What this task involves
Please return every line in the entries below with the word "endpoints" in it.

Plain-text document sources
- - - - - - -

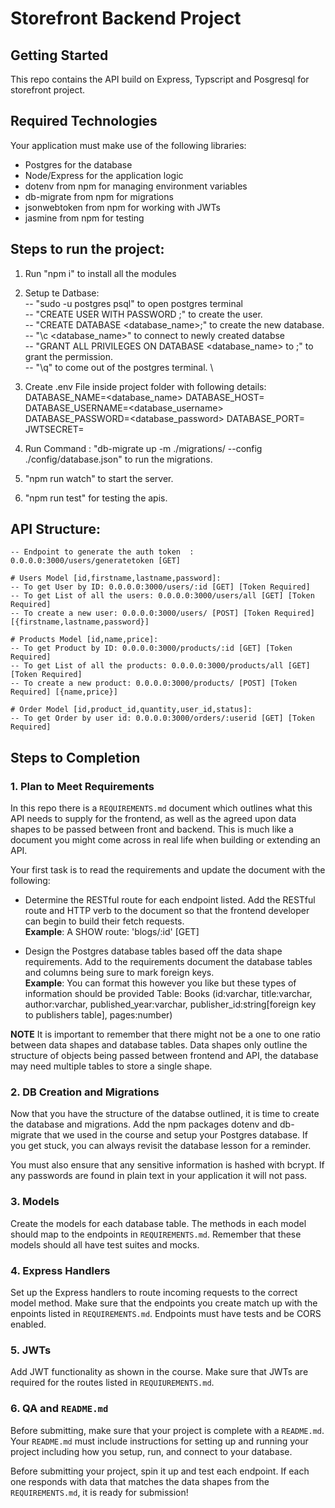 # Storefront Backend Project

## Getting Started

This repo contains the API build on Express, Typscript and Posgresql for storefront project.

## Required Technologies
Your application must make use of the following libraries:
- Postgres for the database
- Node/Express for the application logic
- dotenv from npm for managing environment variables
- db-migrate from npm for migrations
- jsonwebtoken from npm for working with JWTs
- jasmine from npm for testing


## Steps to run the project:

1) Run "npm i" to install all the modules

2) Setup te Datbase: \
   -- "sudo -u postgres psql" to open postgres terminal \
   -- "CREATE USER <username> WITH PASSWORD <password>;" to create the user. \
   -- "CREATE DATABASE <database_name>;" to create the new database. \
   -- "\c <database_name>" to connect to newly created databse \
   -- "GRANT ALL PRIVILEGES ON DATABASE <database_name> to <username>;" to grant the permission. \
   -- "\q" to come out of the postgres terminal. \

3) Create .env File inside project folder with following details: \
   DATABASE_NAME=<database_name> 
   DATABASE_HOST=<hostname> 
   DATABASE_USERNAME=<database_username> 
   DATABASE_PASSWORD=<database_password> 
   DATABASE_PORT=<port>  
   JWTSECRET=<JWTSecret>  
4) Run Command : "db-migrate up -m ./migrations/ --config ./config/database.json" to run the migrations.  

5) "npm run watch" to start the server.   

6) "npm run test" for testing the apis.   



## API Structure:
    
    -- Endpoint to generate the auth token  : 0.0.0.0:3000/users/generatetoken [GET]

    # Users Model [id,firstname,lastname,password]:
    -- To get User by ID: 0.0.0.0:3000/users/:id [GET] [Token Required]
    -- To get List of all the users: 0.0.0.0:3000/users/all [GET] [Token Required]
    -- To create a new user: 0.0.0.0:3000/users/ [POST] [Token Required] [{firstname,lastname,password}]

    # Products Model [id,name,price]:
    -- To get Product by ID: 0.0.0.0:3000/products/:id [GET] [Token Required]
    -- To get List of all the products: 0.0.0.0:3000/products/all [GET] [Token Required]
    -- To create a new product: 0.0.0.0:3000/products/ [POST] [Token Required] [{name,price}]

    # Order Model [id,product_id,quantity,user_id,status]:
    -- To get Order by user id: 0.0.0.0:3000/orders/:userid [GET] [Token Required]

 

## Steps to Completion

### 1. Plan to Meet Requirements

In this repo there is a `REQUIREMENTS.md` document which outlines what this API needs to supply for the frontend, as well as the agreed upon data shapes to be passed between front and backend. This is much like a document you might come across in real life when building or extending an API. 

Your first task is to read the requirements and update the document with the following:
- Determine the RESTful route for each endpoint listed. Add the RESTful route and HTTP verb to the document so that the frontend developer can begin to build their fetch requests.    
**Example**: A SHOW route: 'blogs/:id' [GET] 

- Design the Postgres database tables based off the data shape requirements. Add to the requirements document the database tables and columns being sure to mark foreign keys.   
**Example**: You can format this however you like but these types of information should be provided
Table: Books (id:varchar, title:varchar, author:varchar, published_year:varchar, publisher_id:string[foreign key to publishers table], pages:number)

**NOTE** It is important to remember that there might not be a one to one ratio between data shapes and database tables. Data shapes only outline the structure of objects being passed between frontend and API, the database may need multiple tables to store a single shape. 

### 2.  DB Creation and Migrations

Now that you have the structure of the databse outlined, it is time to create the database and migrations. Add the npm packages dotenv and db-migrate that we used in the course and setup your Postgres database. If you get stuck, you can always revisit the database lesson for a reminder. 

You must also ensure that any sensitive information is hashed with bcrypt. If any passwords are found in plain text in your application it will not pass.

### 3. Models

Create the models for each database table. The methods in each model should map to the endpoints in `REQUIREMENTS.md`. Remember that these models should all have test suites and mocks.

### 4. Express Handlers

Set up the Express handlers to route incoming requests to the correct model method. Make sure that the endpoints you create match up with the enpoints listed in `REQUIREMENTS.md`. Endpoints must have tests and be CORS enabled. 

### 5. JWTs

Add JWT functionality as shown in the course. Make sure that JWTs are required for the routes listed in `REQUIUREMENTS.md`.

### 6. QA and `README.md`

Before submitting, make sure that your project is complete with a `README.md`. Your `README.md` must include instructions for setting up and running your project including how you setup, run, and connect to your database. 

Before submitting your project, spin it up and test each endpoint. If each one responds with data that matches the data shapes from the `REQUIREMENTS.md`, it is ready for submission!
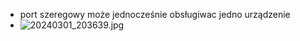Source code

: - port szeregowy może jednocześnie obsługiwac jedno urządzenie
- ![20240301_203639.jpg](..%2F..%2F..%2F..%2F20240301_203639.jpg)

- - - - - - -

Solution to the exercise
Create the models for each database table. The methods in each model should map to the endpoints in `REQUIREMENTS.md`. Remember that these models should all have test suites and mocks.
Set up the Express handlers to route incoming requests to the correct model method. Make sure that the endpoints you create match up with the enpoints listed in `REQUIREMENTS.md`. Endpoints must have tests and be CORS enabled. 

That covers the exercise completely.